On January 23, 2012, the U.S. Department of Labor issued its annual report on union membership. The report tracks statistics and trends for both union membership—defined as wage and salary workers who reported being members of a union—and union representation—defined as both union members and workers “who report no union affiliation but whose jobs are covered by a union contract.” Across almost every industry and demographic, the statistics showed a decrease in both union membership and union representation as compared to 2011.
Nationally, the union membership rate in 2012 was 11.3%, down from 11.8% in 2011. This decrease is further evidence of the long, slow downward trend in union membership in the United States. For example, in 1983—the first year such statistics were issued by the Department of Labor—the union membership rate was 20.1%.

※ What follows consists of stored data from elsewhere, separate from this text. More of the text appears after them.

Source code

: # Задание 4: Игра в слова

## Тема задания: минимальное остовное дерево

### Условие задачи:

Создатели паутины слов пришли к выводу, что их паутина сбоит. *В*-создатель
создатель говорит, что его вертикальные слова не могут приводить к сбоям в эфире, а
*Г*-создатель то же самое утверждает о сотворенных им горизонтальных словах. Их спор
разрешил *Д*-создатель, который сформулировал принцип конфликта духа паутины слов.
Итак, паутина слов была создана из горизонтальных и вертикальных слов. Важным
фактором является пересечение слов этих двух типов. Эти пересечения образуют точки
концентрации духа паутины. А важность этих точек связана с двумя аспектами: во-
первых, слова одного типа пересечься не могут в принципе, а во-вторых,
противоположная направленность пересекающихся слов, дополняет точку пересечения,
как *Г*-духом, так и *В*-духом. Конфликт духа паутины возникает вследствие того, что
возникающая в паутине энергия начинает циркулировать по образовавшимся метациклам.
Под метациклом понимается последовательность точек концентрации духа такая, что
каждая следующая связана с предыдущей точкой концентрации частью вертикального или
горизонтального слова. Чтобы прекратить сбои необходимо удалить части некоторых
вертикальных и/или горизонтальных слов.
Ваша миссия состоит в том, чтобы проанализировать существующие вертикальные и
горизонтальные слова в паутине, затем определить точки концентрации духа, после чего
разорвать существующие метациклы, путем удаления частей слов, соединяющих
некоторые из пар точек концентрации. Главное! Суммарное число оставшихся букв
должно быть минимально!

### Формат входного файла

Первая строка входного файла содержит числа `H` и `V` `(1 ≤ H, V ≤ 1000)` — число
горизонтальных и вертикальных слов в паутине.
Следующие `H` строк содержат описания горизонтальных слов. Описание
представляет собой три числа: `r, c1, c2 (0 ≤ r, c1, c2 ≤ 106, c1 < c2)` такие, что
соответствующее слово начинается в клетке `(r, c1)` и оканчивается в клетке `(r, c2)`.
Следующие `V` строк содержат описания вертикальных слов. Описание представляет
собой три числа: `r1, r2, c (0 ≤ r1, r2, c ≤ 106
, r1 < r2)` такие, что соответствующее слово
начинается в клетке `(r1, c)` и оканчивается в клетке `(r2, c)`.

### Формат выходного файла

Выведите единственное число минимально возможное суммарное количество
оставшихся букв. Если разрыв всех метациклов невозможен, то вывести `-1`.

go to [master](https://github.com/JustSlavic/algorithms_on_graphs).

At the state level, union membership declined in 34 states, increased in 14 states, and remained unchanged in two states. New York had the highest union membership rate (23.2%) while North Carolina had the lowest (2.9%). Illinois ranked third in terms of total number of union members (800,000) and 11th in union membership rate (14.6%). Approximately half of the country’s 14.4 million union members were located in seven states: California, New York, Illinois, Pennsylvania, Michigan, New Jersey, and Ohio.
Looking at the statistics by industry, the overall union membership rate for private sector workers dropped from 6.9% to 6.6%. The private sector industries with the highest unionization rates were the transportation, utilities, and construction industries. In the public sector, the overall union membership rate decreased from 37% to 35.9%. As in previous years, local government workers posted the highest union membership rate in the public sector (41.7%).
Although these statistics show a downward trend in union membership at both the local and national level, employers should not interpret them as evidence of a decrease in union activity. To the contrary, in response to declining membership numbers, unions are working even harder to find creative ways to recruit new members, organize new workforces, and maintain their representation of existing bargaining units. Moreover, the National Labor Relations Board has issued a continuing stream of pro-labor decisions, making it easier for unions to organize workers and expand their memberships. In addition, the NLRB has made targeted efforts to reach out to non-union employees to inform them of their rights. Accordingly, while union membership may be declining as a whole, employers will continue to face consistent (and in some cases, increasing) levels of union activity across multiple industries and geographic areas.